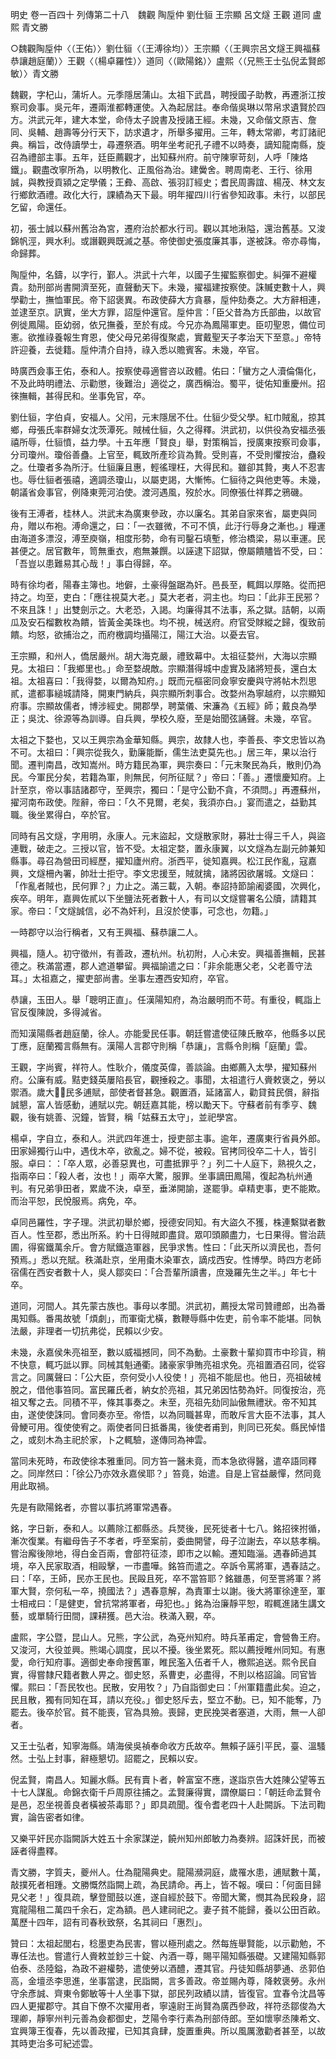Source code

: 明史
卷一百四十
列傳第二十八　魏觀 陶垕仲 劉仕貆 王宗顯 呂文燧 王觀 道同 盧熙 青文勝

○魏觀陶垕仲〈（王佑）〉劉仕貆〈（王溥徐均）〉王宗顯〈（王興宗呂文燧王興福蘇恭讓趙庭蘭）〉王觀〈（楊卓羅性）〉道同〈（歐陽銘）〉盧熙〈（兄熊王士弘倪孟賢郎敏）〉青文勝

魏觀，字杞山，蒲圻人。元季隱居蒲山。太祖下武昌，聘授國子助教，再遷浙江按察司僉事。吳元年，遷兩淮都轉運使。入為起居註。奉命偕吳琳以幣帛求遺賢於四方。洪武元年，建大本堂，命侍太子說書及授諸王經。未幾，又命偕文原吉、詹同、吳輔、趙壽等分行天下，訪求遺才，所舉多擢用。三年，轉太常卿，考訂諸祀典。稱旨，改侍讀學士，尋遷祭酒。明年坐考祀孔子禮不以時奏，謫知龍南縣，旋召為禮部主事。五年，廷臣薦觀才，出知蘇州府。前守陳寧苛刻，人呼「陳烙鐵」。觀盡改寧所為，以明教化、正風俗為治。建黌舍。聘周南老、王行、徐用誠，與教授貢潁之定學儀；王彜、高啟、張羽訂經史；耆民周壽誼、楊茂、林文友行鄉飲酒禮。政化大行，課績為天下最。明年擢四川行省參知政事。未行，以部民乞留，命還任。

初，張士誠以蘇州舊治為宮，遷府治於都水行司。觀以其地湫隘，還治舊基。又浚錦帆涇，興水利。或譖觀興既滅之基。帝使御史張度廉其事，遂被誅。帝亦尋悔，命歸葬。

陶垕仲，名鑄，以字行，鄞人。洪武十六年，以國子生擢監察御史。糾彈不避權貴。劾刑部尚書開濟至死，直聲動天下。未幾，擢福建按察使。誅贓吏數十人，興學勸士，撫恤軍民。帝下詔褒異。布政使薛大方貪暴，垕仲劾奏之。大方辭相連，並逮至京。訊實，坐大方罪，詔垕仲還官。垕仲言：「臣父昔為方氏部曲，以故官例徙鳳陽。臣幼弱，依兄撫養，至於有成。今兄亦為鳳陽軍吏。臣叨聖恩，備位司憲。欲推祿養報生育恩，使父母兄弟得復聚處，實戴聖天子孝治天下至意。」帝特許迎養，去徙籍。垕仲清介自持，祿入悉以贍賓客。未幾，卒官。

時廣西僉事王佑，泰和人。按察使尋適嘗咨以政體。佑曰：「蠻方之人瀆倫傷化，不及此時明禮法、示勸懲，後難治」適從之，廣西稱治。蜀平，徙佑知重慶州。招徠撫輯，甚得民和。坐事免官，卒。

劉仕貆，字伯貞，安福人。父闬，元末隱居不仕。仕貆少受父學。紅巾賊亂，掠其鄉，母張氏率群婦女沈茨潭死。賊械仕貆，久之得釋。洪武初，以供役為安福丞張禧所辱，仕貆憤，益力學。十五年應「賢良」舉，對策稱旨，授廣東按察司僉事，分司瓊州。瓊俗善蠱。上官至，輒致所產珍貨為贄。受則喜，不受則懼按治，蠱殺之。仕瓊者多為所汙。仕貆廉且惠，輕徭理枉，大得民和。雖卻其贄，夷人不忍害也。辱仕貆者張禧，適調丞瓊山，以屬吏謁，大慚怖。仁貆待之與他吏等。未幾，朝議省僉事官，例降東莞河泊使。渡河遇風，歿於水。同僚張仕祥葬之鴉磯。

後有王溥者，桂林人。洪武末為廣東參政，亦以廉名。其弟自家來省，屬吏與同舟，贈以布袍。溥命還之，曰：「一衣雖微，不可不慎，此汙行辱身之漸也。」糧運由海道多漂沒，溥至庾嶺，相度形勢，命有司鑿石填塹，修治橋梁，易以車運。民甚便之。居官數年，笥無重衣，庖無兼饌。以誣逮下詔獄，僚屬饋贐皆不受，曰：「吾豈以患難易其心哉！」事白得歸，卒。

時有徐均者，陽春主簿也。地僻，土豪得盤踞為奸。邑長至，輒餌以厚賂。從而把持之。均至，吏白：「應往視莫大老。」莫大老者，洞主也。均曰：「此非王民邪？不來且誅！」出雙劍示之。大老恐，入謁。均廉得其不法事，系之獄。詰朝，以兩瓜及安石榴數枚為饋，皆黃金美珠也。均不視，械送府。府官受賕縱之歸，復致前饋。均怒，欲捕治之，而府檄調均攝陽江，陽江大治。以憂去官。

王宗顯，和州人，僑居嚴州。胡大海克嚴，禮致幕中。太祖征婺州，大海以宗顯見。太祖曰：「我鄉里也。」命至婺覘敵。宗顯潛得城中虛實及諸將短長，還白太祖。太祖喜曰：「我得婺，以爾為知府。」既而元樞密同僉寧安慶與守將帖木烈思貳，遣都事縋城請降，開東門納兵，與宗顯所刺事合。改婺州為寧越府，以宗顯知府事。宗顯故儒者，博涉經史。開郡學，聘葉儀、宋濂為《五經》師；戴良為學正；吳沈、徐源等為訓導。自兵興，學校久廢，至是始聞弦誦聲。未幾，卒官。

太祖之下婺也，又以王興宗為金華知縣。興宗，故隸人也，李善長、李文忠皆以為不可。太祖曰：「興宗從我久，勤廉能斷，儒生法吏莫先也。」居三年，果以治行聞。遷判南昌，改知嵩州。時方籍民為軍，興宗奏曰：「元末聚民為兵，散則仍為民。今軍民分矣，若籍為軍，則無民，何所征賦？」帝曰：「善。」遷懷慶知府。上計至京，帝以事詰諸郡守，至興宗，獨曰：「是守公勤不貪，不須問。」再遷蘇州，擢河南布政使。陛辭，帝曰：「久不見爾，老矣，我須亦白。」宴而遣之，益勤其職。後坐累得白，卒於官。

同時有呂文燧，字用明，永康人。元末盜起，文燧散家財，募壯士得三千人，與盜連戰，破走之。三授以官，皆不受。太祖定婺，置永康翼，以文燧為左副元帥兼知縣事。尋召為營田司經歷，擢知廬州府。浙西平，徙知嘉興。松江民作亂，寇嘉興，文燧柵內署，帥壯士拒守。李文忠援至，賊就擒，諸將因欲屠城。文燧曰：「作亂者賊也，民何罪？」力止之。滿三載，入朝。奉詔持節諭阇婆國，次興化，疾卒。明年，嘉興佐貳以下坐鹽法死者數十人，有司以文燧嘗署名公牘，請籍其家。帝曰：「文燧誠信，必不為奸利，且沒於使事，可念也，勿籍。」

一時郡守以治行稱者，又有王興福、蘇恭讓二人。

興福，隨人。初守徵州，有善政，遷杭州。杭初附，人心未安。興福善撫輯，民甚德之。秩滿當遷，郡人遮道攀留。興福諭遣之曰：「非余能惠父老，父老善守法耳。」太祖嘉之，擢吏部尚書。坐事左遷西安知府，卒官。

恭讓，玉田人。舉「聰明正直」。任漢陽知府，為治嚴明而不苛。有重役，輒詣上官反復陳說，多得減省。

而知漢陽縣者趙庭蘭，徐人。亦能愛民任事。朝廷嘗遣使征陳氏散卒，他縣多以民丁應，庭蘭獨言縣無有。漢陽人言郡守則稱「恭讓」，言縣令則稱「庭蘭」雲。

王觀，字尚賓，祥符人。性耿介，儀度英偉，善談論。由鄉薦入太學，擢知蘇州府。公廉有威。黠吏錢英屢陷長官，觀捶殺之。事聞，太祖遣行人賫敕褒之，勞以禦酒。歲大，民多逋賦，部使者督甚急。觀置酒，延諸富人，勸貸貧民償，辭指誠懇，富人皆感動，逋賦以完。朝廷嘉其能，榜以勵天下。守蘇者前有季亨、魏觀，後有姚善、況鐘，皆賢，稱「姑蘇五太守」，並祀學宮。

楊卓，字自立，泰和人。洪武四年進士，授吏部主事。逾年，遷廣東行省員外郎。田家婦獨行山中，遇伐木卒，欲亂之。婦不從，被殺。官拷同役卒二十人，皆引服。卓曰：：「卒人眾，必善惡異也，可盡抵罪乎？」列二十人庭下，熟視久之，指兩卒曰：「殺人者，汝也！」兩卒大驚，服罪。坐事謫田鳳陽，復起為杭州通判。有兄弟爭田者，累歲不決，卓至，垂涕開諭，遂罷爭。卓精吏事，吏不能欺。而治平恕，民悅服焉。病免，卒。

卓同邑羅性，字子理。洪武初舉於鄉，授德安同知。有大盜久不獲，株連繫獄者數百人。性至郡，悉出所系。約十日得賊即盡貸。眾叩頭願盡力，七日果得。嘗治蔬圃，得窖鐵萬余斤。會方賦鐵造軍器，民爭求售。性曰：「此天所以濟民也，吾何預焉。」悉以充賦。秩滿赴京，坐用棗木染軍衣，謫戍西安。性博學。時四方老師宿儒在西安者數十人，吳人鄒奕曰：「合吾輩所讀書，庶幾羅先生之半。」年七十卒。

道同，河間人。其先蒙古族也。事母以孝聞。洪武初，薦授太常司贊禮郎，出為番禺知縣。番禺故號「煩劇」，而軍衛尤橫，數鞭辱縣中佐吏，前令率不能堪。同執法嚴，非理者一切抗弗從，民賴以少安。

未幾，永嘉侯朱亮祖至，數以威福撼同，同不為動。土豪數十輩抑買市中珍貨，稍不快意，輒巧詆以罪。同械其魁通衢。諸豪家爭賄亮祖求免。亮祖置酒召同，從容言之。同厲聲曰：「公大臣，奈何受小人役使！」亮祖不能屈也。他日，亮祖破械脫之，借他事笞同。富民羅氏者，納女於亮祖，其兄弟因怙勢為奸。同復按治，亮祖又奪之去。同積不平，條其事奏之。未至，亮祖先劾同訕傲無禮狀。帝不知其由，遂使使誅同。會同奏亦至。帝悟，以為同職甚卑，而敢斥言大臣不法事，其人骨鯁可用。復使使宥之。兩使者同日抵番禺，後使者甫到，則同已死矣。縣民悼惜之，或刻木為主祀於家，卜之輒驗，遂傳同為神雲。

當同未死時，布政使徐本雅重同。同方笞一醫未竟，而本急欲得醫，遣卒語同釋之。同岸然曰：「徐公乃亦效永嘉侯耶？」笞竟，始遣。自是上官益嚴憚，然同竟用此取禍。

先是有歐陽銘者，亦嘗以事抗將軍常遇春。

銘，字日新，泰和人。以薦除江都縣丞。兵燹後，民死徙者十七八。銘招徠拊循，漸次復業。有繼母告子不孝者，呼至案前，委曲開譬，母子泣謝去，卒以慈孝稱。嘗治廨後隙地，得白金百兩，會部符征漆，即市之以輸。遷知臨淄。遇春師過其境，卒入民家取酒，相毆擊，一市盡嘩。銘笞而遣之。卒訴令罵將軍，遇春詰之。曰：「卒，王師，民亦王民也。民毆且死，卒不當笞耶？銘雖愚，何至詈將軍？將軍大賢，奈何私一卒，撓國法？」遇春意解，為責軍士以謝。後大將軍徐達至，軍士相戒曰：「是健吏，曾抗常將軍者，毋犯也。」銘為治廉靜平恕，暇輒進諸生講文藝，或單騎行田間，課耕獲。邑大治。秩滿入覲，卒。

盧熙，字公暨，昆山人。兄熊，字公武，為兗州知府。時兵革甫定，會營魯王府。又浚河，大役並興。熊竭心調度，民以不擾。後坐累死。熙以薦授睢州同知。有惠愛，命行知府事。適御史奉命搜舊軍，睢民濫入伍者千人，檄熙追送。熙令民自實，得嘗隸尺籍者數人畀之。御史怒，系曹吏，必盡得，不則以格詔論。同官皆懼。熙曰：「吾民牧也。民散，安用牧？」乃自詣御史曰：「州軍籍盡此矣。迫之，民且散，獨有同知在耳，請以充役。」御史怒斥去，堅立不動。已，知不能奪，乃罷去。後卒於官。貧不能喪，官為具殮。喪歸，吏民挽哭者塞道，大雨，無一人卻者。

又王士弘者，知寧海縣。靖海侯吳禎奉命收方氏故卒。無賴子誣引平民，臺、溫騷然。士弘上封事，辭極懇切。詔罷之，民賴以安。

倪孟賢，南昌人。知麗水縣。民有賣卜者，幹富室不應，遂詣京告大姓陳公望等五十七人謀亂。命錦衣衛千戶周原往捕之。孟賢廉得實，謂僚屬曰：「朝廷命孟賢令是邑，忍坐視善良者橫被茶毒耶？」即具疏聞。復令耆老四十人赴闕訴。下法司鞫實，論告密者如律。

又樂平奸民亦詣闕訴大姓五十余家謀逆，饒州知州郎敏力為奏辨。詔誅奸民，而被誣者得盡釋。

青文勝，字質夫，夔州人。仕為龍陽典史。龍陽瀕洞庭，歲罹水患，逋賦數十萬，敲撲死者相踵。文勝慨然詣闕上疏，為民請命。再上，皆不報。嘆曰：「何面目歸見父老！」復具疏，擊登聞鼓以進，遂自經於鼓下。帝聞大驚，憫其為民殺身，詔寬龍陽租二萬四千余石，定為額。邑人建祠祀之。妻子貧不能歸，養以公田百畝。萬歷十四年，詔有司春秋致祭，名其祠曰「惠烈」。

贊曰：太祖起閭右，稔墨吏為民害，嘗以極刑處之。然每旌舉賢能，以示勸勉，不專任法也。嘗遣行人賫敕並鈔三十錠、內酒一尊，賜平陽知縣張礎。又建陽知縣郭伯泰、丞陸鎰，為政不避權勢，遣使勞以酒醴，遷其官。丹徒知縣胡夢通、丞郭伯高，金壇丞李思進，坐事當逮，民詣闕，言多善政。帝並賜內尊，降敕褒勞。永州守余彥誠、齊東令鄭敏等十人坐事下獄，部民列政績以請，皆復官。宜春令沈昌等四人更擢郡守。其自下僚不次擢用者，寧遠尉王尚賢為廣西參政，祥符丞鄒俊為大理卿，靜寧州判元善為僉都御史，芝陽令李行素為刑部侍郎。至如懷寧丞陳希文、宜興簿王復春，先以善政擢，已知其貪肆，旋置重典。所以風厲激勸者甚至，以故其時吏治多可紀述雲。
════════
§ Description of the task: Find "同時有呂文燧，字用明，永康人" in the entries above and copy that whole line exactly, then each line after it through the line that contains "道同，河間人。其先蒙古族也。".

§ Solved problem:
同時有呂文燧，字用明，永康人。元末盜起，文燧散家財，募壯士得三千人，與盜連戰，破走之。三授以官，皆不受。太祖定婺，置永康翼，以文燧為左副元帥兼知縣事。尋召為營田司經歷，擢知廬州府。浙西平，徙知嘉興。松江民作亂，寇嘉興，文燧柵內署，帥壯士拒守。李文忠援至，賊就擒，諸將因欲屠城。文燧曰：「作亂者賊也，民何罪？」力止之。滿三載，入朝。奉詔持節諭阇婆國，次興化，疾卒。明年，嘉興佐貳以下坐鹽法死者數十人，有司以文燧嘗署名公牘，請籍其家。帝曰：「文燧誠信，必不為奸利，且沒於使事，可念也，勿籍。」

一時郡守以治行稱者，又有王興福、蘇恭讓二人。

興福，隨人。初守徵州，有善政，遷杭州。杭初附，人心未安。興福善撫輯，民甚德之。秩滿當遷，郡人遮道攀留。興福諭遣之曰：「非余能惠父老，父老善守法耳。」太祖嘉之，擢吏部尚書。坐事左遷西安知府，卒官。

恭讓，玉田人。舉「聰明正直」。任漢陽知府，為治嚴明而不苛。有重役，輒詣上官反復陳說，多得減省。

而知漢陽縣者趙庭蘭，徐人。亦能愛民任事。朝廷嘗遣使征陳氏散卒，他縣多以民丁應，庭蘭獨言縣無有。漢陽人言郡守則稱「恭讓」，言縣令則稱「庭蘭」雲。

王觀，字尚賓，祥符人。性耿介，儀度英偉，善談論。由鄉薦入太學，擢知蘇州府。公廉有威。黠吏錢英屢陷長官，觀捶殺之。事聞，太祖遣行人賫敕褒之，勞以禦酒。歲大，民多逋賦，部使者督甚急。觀置酒，延諸富人，勸貸貧民償，辭指誠懇，富人皆感動，逋賦以完。朝廷嘉其能，榜以勵天下。守蘇者前有季亨、魏觀，後有姚善、況鐘，皆賢，稱「姑蘇五太守」，並祀學宮。

楊卓，字自立，泰和人。洪武四年進士，授吏部主事。逾年，遷廣東行省員外郎。田家婦獨行山中，遇伐木卒，欲亂之。婦不從，被殺。官拷同役卒二十人，皆引服。卓曰：：「卒人眾，必善惡異也，可盡抵罪乎？」列二十人庭下，熟視久之，指兩卒曰：「殺人者，汝也！」兩卒大驚，服罪。坐事謫田鳳陽，復起為杭州通判。有兄弟爭田者，累歲不決，卓至，垂涕開諭，遂罷爭。卓精吏事，吏不能欺。而治平恕，民悅服焉。病免，卒。

卓同邑羅性，字子理。洪武初舉於鄉，授德安同知。有大盜久不獲，株連繫獄者數百人。性至郡，悉出所系。約十日得賊即盡貸。眾叩頭願盡力，七日果得。嘗治蔬圃，得窖鐵萬余斤。會方賦鐵造軍器，民爭求售。性曰：「此天所以濟民也，吾何預焉。」悉以充賦。秩滿赴京，坐用棗木染軍衣，謫戍西安。性博學。時四方老師宿儒在西安者數十人，吳人鄒奕曰：「合吾輩所讀書，庶幾羅先生之半。」年七十卒。

道同，河間人。其先蒙古族也。事母以孝聞。洪武初，薦授太常司贊禮郎，出為番禺知縣。番禺故號「煩劇」，而軍衛尤橫，數鞭辱縣中佐吏，前令率不能堪。同執法嚴，非理者一切抗弗從，民賴以少安。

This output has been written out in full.